Black Sea Scientific Journal Of Academic Research

Commentary Article - (2022) Volume 0, Issue 0

Multiple Disciplines of Organizational Behavior Management

Catherine Rivera*
Department of Management, University of South Wales, Cardiff, United Kingdom
*Correspondence: Catherine Rivera, Department of Management, University of South Wales, Cardiff, United Kingdom, Email:

Received: Sep 09, 2022, Manuscript No. BSSJAR-22-76825; Editor assigned: Sep 12, 2022, Pre QC No. BSSJAR-22-76825(PQ); Reviewed: Sep 26, 2022, QC No. BSSJAR-22-76825; Revised: Oct 03, 2022, Manuscript No. BSSJAR-22-76825(R); Published: Oct 10, 2022, DOI: 10.36962/GBSSJAR/59.S1.003

About the Study

Organizational behaviour research draws on a variety of disciplines, including psychology, sociology, and anthropology, but it primarily examines workers in actual organizational settings, as opposed to experimental or quasi-experimental settings. Organizational behaviour researchers are primarily interested in determining the presence of employee motivation, job alienation, organizational commitment, or other work-related variables in order to understand how these variables explain employee work behaviours and how they are affected by other variables such as working conditions, company policies, human resource programmes, or pay plans.

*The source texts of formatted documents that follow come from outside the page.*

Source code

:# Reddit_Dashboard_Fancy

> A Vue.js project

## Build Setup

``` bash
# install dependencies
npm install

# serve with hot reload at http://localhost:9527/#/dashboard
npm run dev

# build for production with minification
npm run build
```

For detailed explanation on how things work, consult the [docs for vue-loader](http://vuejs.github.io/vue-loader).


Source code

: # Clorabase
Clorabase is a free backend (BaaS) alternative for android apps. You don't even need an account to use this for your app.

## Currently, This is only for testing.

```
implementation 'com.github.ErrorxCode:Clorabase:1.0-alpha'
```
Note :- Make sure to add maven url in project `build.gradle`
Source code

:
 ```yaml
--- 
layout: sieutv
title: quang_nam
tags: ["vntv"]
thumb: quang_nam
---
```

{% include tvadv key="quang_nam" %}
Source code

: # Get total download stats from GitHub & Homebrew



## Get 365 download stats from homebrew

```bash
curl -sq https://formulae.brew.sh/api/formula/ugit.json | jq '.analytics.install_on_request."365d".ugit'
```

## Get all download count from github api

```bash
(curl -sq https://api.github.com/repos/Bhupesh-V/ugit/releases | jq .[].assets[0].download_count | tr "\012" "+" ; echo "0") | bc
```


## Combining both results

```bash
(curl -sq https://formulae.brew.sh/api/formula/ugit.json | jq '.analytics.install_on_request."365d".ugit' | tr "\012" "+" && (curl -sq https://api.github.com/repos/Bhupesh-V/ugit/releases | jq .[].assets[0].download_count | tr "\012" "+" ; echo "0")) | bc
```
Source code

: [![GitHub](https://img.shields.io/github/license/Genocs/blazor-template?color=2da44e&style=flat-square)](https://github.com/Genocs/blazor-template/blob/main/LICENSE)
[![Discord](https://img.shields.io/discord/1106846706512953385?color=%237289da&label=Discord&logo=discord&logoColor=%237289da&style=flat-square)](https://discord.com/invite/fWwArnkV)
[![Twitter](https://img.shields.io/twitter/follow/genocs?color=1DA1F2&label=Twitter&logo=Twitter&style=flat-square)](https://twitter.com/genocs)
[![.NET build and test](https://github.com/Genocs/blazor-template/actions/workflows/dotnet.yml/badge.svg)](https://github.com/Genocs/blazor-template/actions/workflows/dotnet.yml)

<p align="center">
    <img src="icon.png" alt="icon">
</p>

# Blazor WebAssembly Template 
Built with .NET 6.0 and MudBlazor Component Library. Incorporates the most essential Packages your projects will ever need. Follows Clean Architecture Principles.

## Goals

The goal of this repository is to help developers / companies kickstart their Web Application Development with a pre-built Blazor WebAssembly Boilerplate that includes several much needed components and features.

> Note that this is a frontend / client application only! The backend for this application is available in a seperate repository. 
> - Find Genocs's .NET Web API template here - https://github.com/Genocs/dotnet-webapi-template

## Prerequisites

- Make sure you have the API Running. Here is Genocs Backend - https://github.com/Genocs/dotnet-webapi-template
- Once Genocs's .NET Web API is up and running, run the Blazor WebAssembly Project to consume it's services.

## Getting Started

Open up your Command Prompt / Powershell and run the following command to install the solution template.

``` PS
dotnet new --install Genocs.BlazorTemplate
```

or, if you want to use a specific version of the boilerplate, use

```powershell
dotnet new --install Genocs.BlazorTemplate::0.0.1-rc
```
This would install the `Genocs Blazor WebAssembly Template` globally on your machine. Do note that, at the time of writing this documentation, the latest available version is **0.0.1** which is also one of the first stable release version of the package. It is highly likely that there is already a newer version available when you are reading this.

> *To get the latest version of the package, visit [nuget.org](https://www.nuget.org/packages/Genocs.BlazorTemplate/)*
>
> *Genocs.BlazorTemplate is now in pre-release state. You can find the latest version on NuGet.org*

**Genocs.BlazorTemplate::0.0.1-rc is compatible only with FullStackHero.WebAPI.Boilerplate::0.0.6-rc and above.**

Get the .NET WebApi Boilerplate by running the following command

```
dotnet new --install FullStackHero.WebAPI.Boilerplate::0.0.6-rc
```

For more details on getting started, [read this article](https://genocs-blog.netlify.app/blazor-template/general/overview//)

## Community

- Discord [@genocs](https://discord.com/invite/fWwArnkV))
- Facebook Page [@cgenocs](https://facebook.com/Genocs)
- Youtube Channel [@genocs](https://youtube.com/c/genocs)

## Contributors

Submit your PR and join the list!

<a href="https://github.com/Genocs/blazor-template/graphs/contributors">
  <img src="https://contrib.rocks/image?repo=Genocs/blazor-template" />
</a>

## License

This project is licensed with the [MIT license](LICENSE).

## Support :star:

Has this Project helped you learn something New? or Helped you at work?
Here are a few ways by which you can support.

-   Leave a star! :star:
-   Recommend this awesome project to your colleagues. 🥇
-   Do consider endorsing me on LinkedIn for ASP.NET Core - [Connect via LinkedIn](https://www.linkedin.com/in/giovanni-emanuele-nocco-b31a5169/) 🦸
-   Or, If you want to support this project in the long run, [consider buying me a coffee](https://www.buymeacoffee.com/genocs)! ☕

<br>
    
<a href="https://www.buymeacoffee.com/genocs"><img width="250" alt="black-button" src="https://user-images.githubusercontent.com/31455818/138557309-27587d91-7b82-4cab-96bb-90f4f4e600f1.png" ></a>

Individuals regularly behave in various ways at work, and these behaviours are described in various ways: Someone putting in a lot of effort might be described as "motivated"; someone who approaches his or her job resignedly, putting in only the bare minimum of effort might be described as "alienated"; and an employee who stays late to help a customer might be described as "committed". There are alternative explanations for the observed behaviours in each case.

Possible explanations include the employee putting forth a lot of effort being aware of a possible layoff, the person putting forth the bare minimum being ill or preoccupied with family issues, and the person staying late hoping to secure a job with the customer. Employee perceptions are reflected in many of the variables of interest in organizational behaviour. Indeed, many researchers believe that organizational members' perceptions are the reality of work environments. Perceptions and other similar phenomena that differ between people are not directly observable as attributes, but are non-observable aspects, or latent variables.

Non-observable variables are considered latent because they are thought to be the underlying causes of observable behaviours and actions. Individual latent variables include intelligence, creativity, job satisfaction, and motivation, job alienation, and organizational commitment, to name a few. Not all latent variables studied in organizational behaviour are personal. Some latent variables apply to organizations and groups. These include variables that reflect aggregate group characteristics like intragroup communication, group cohesion, and group goal orientation. Furthermore, organizations can be classified as centralized, flexible, or actively learning, with the latter representing latent variables.

Although some organizational behaviour theories include directly observable manifest variables, such as worker age, gender, and race, or the age and location of a work facility, many OB theories are concerned with relationships among latent variables. Job satisfaction, for example, has been extensively researched throughout the history of organizational behaviour. Researchers are frequently interested in determining which variables are associated with higher levels of job satisfaction. In general, an employee's perceptions of the nature of his or her work have a significant impact on job satisfaction. All of these perceptions are latent variables. Some researchers have estimated these aspects of a worker's job using trained observers' estimations.

The agreement between observer estimates and worker self-evaluations of perceptions is frequently low, and the observations have a weaker relationship with job satisfaction. Thus, measurement in organizational behaviour frequently deals with determining how to obtain specific beliefs, attitudes, and behaviours of individuals that accurately represent, or operationalize, a latent variable. To sum an individual's scores on tests of verbal, numerical, and spatial abilities is one way to measure a latent variable, intelligence. The assumption is that intelligence, the latent variable, underpins a person's ability in these three areas. Thus, if a person has a high score in all three areas, it is assumed that person is intelligent.

A central issue in organizational behaviour measurement is determining which specific perceptions should be gathered to form adequate measures of latent variables such as job satisfaction and organizational commitment. Managers are very interested in what policies, jobs, or pay plans will help promote such states in workers because they are valued. In turn, researchers want to ensure that the variables they use to represent satisfaction and commitment are, in fact, good predictors of the unknown variables.

Because latent variables such as satisfaction can be based on various aspects of a job or an organization, an indicator of job satisfaction must include all of these aspects-as many as are required. As a result, job satisfaction indicators and other latent variables important in organizational behaviour are based on multiple items representing statements or questions addressing measurable aspects of the concept being measured.